Özgüven İle Cesaret Birlikte Değerlendirilir Mi?

Halk arasında özgüven aynı zamanda cesaretlilik olarak da tanımlanmaktadır. Bu iki kavram birbiriyle aynı gibi görünse de birbirinden farklıdır. Özgüven, kişinin kendine yönelik iyi duygular geliştirmesi, bundan memnun olması, kendiyle ve çevresiyle barışık olmasıdır. Cesaret ise kişinin başına geleceği herhangi bir olaydan çekinmemesidir. Özgüven geçmişten gelen bir altyapı gerektirir. Bireyin özgüveninin oluşumu bebeklik döneminden başlar. Cesaret herhangi bir döneme ihtiyaç duymadığı gibi altyapı gerektirmez. Bireyler cesur olsa da özgüvenli olmayabilir. Cesaretlilik çevredeki koşulların veya kişilerin diretmesiyle oluşabilir. Fakat özgüven herhangi birinin veya olayın diretmesiyle oluşmaz. Özgüven kişinin kendi kendine diretmesiyle oluşabilir.

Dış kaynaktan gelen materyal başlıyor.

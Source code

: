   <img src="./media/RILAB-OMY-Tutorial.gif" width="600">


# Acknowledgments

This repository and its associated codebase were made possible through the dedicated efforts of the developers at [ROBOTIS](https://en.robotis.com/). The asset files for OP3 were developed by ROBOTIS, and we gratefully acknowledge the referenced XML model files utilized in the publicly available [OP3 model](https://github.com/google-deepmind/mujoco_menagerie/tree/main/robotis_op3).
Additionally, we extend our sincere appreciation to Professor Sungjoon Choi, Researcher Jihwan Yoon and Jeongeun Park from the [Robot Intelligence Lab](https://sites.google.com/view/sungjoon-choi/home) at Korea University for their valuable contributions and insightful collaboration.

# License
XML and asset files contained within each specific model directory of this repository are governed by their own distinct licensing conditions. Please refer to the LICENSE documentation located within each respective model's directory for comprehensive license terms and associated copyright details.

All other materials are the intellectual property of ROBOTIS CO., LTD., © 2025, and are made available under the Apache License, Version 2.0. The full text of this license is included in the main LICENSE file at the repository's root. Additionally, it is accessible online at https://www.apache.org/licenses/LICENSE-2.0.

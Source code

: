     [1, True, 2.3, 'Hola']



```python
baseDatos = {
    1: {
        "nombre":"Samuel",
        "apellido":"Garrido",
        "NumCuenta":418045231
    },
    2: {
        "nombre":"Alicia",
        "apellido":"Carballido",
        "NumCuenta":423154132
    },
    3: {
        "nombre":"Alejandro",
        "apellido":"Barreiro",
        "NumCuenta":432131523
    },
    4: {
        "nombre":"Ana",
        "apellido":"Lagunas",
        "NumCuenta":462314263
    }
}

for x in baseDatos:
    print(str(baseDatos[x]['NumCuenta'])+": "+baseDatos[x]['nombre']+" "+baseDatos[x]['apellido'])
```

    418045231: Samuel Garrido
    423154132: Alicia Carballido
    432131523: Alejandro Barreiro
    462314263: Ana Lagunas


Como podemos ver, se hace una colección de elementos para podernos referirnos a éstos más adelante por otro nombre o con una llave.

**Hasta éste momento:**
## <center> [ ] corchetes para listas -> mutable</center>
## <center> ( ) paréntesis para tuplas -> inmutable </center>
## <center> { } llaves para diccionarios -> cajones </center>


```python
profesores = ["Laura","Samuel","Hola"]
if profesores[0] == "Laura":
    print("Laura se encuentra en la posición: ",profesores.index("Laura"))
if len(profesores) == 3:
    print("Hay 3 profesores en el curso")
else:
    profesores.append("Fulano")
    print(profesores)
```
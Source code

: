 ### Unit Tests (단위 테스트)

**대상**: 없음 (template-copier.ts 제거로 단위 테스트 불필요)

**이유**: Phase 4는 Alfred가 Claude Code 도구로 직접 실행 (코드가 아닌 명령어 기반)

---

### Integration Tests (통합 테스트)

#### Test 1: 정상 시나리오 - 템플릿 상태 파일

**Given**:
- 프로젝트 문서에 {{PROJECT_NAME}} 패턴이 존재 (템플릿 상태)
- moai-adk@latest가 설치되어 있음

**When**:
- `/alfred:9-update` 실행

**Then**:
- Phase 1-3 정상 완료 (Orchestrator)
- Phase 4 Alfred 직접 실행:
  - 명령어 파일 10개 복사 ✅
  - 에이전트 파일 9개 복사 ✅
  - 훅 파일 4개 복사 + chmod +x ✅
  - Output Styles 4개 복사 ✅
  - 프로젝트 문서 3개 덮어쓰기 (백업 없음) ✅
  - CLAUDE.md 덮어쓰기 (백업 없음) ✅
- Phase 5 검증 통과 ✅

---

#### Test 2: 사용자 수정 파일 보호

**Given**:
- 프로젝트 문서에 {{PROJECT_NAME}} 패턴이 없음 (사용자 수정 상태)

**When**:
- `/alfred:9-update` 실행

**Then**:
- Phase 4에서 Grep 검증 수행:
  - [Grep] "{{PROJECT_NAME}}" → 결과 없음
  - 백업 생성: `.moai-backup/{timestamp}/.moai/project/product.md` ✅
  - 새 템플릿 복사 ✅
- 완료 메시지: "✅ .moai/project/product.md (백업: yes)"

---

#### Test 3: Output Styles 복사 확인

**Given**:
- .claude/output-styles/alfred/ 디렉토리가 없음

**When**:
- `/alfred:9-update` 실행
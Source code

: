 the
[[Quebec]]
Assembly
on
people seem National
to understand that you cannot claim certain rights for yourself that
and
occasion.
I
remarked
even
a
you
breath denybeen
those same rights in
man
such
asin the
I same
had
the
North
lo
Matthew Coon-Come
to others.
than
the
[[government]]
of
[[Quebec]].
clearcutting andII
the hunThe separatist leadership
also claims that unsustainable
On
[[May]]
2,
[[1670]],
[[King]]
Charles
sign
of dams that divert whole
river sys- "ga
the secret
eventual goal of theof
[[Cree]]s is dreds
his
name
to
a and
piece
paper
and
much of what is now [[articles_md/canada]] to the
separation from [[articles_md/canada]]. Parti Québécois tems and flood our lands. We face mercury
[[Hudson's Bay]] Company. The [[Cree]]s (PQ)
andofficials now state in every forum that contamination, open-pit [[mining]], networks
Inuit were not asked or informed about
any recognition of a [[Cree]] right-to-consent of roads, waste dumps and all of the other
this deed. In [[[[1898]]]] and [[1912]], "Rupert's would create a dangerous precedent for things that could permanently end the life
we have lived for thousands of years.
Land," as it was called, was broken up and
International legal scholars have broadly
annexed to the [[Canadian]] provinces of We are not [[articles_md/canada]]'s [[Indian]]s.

Özgüven Eksikliği Yaşayan Kişiler Özgüvenli Davranabilir Mi?

Özgüven Eksikliği Yaşayan Kişiler Özgüvenli Davranabilir Mi?

Özgüven eksikliği yaşayan kişiler özgüvenli gibi davranmaz. Kişi her ne kadar özgüvenli davranmaya çalışsa da bu durum kişide çeşitli sorunların oluşmasına neden olabilir. Özgüvenli olmayan fakat özgüvenli gibi davranmaya çalışan bireyler daha çok yıpranır ve yorulur. Özgüven eksikliği yaşayan bireyler tam tersi izlenim bırakmak için çabalarken normalden fazla gerilir, strese girer ve huzursuz olur. Birey eğer sorunu çözmek istiyorsa öncelikle içinde bulunduğu sorunu anlamalı ve kabullenmelidir. Bu sayede sorunu çözmeye odaklanabilir.

Özgüven Nasıl Kazanılır?

Özgüven problemi yaşıyorsanız ve bu sorunu ortadan kaldırmak istiyorsanız öncelikle kendinize inanmalı, net bir karar almalısınız. Özgüveni arttırmak bir günde olacak bir şey değildir. Kişi kendine zaman tanımalı, kararlı olmalıdır. Özgüven kazanmak isteyenler aşağıdaki maddeleri uygulayabilir. 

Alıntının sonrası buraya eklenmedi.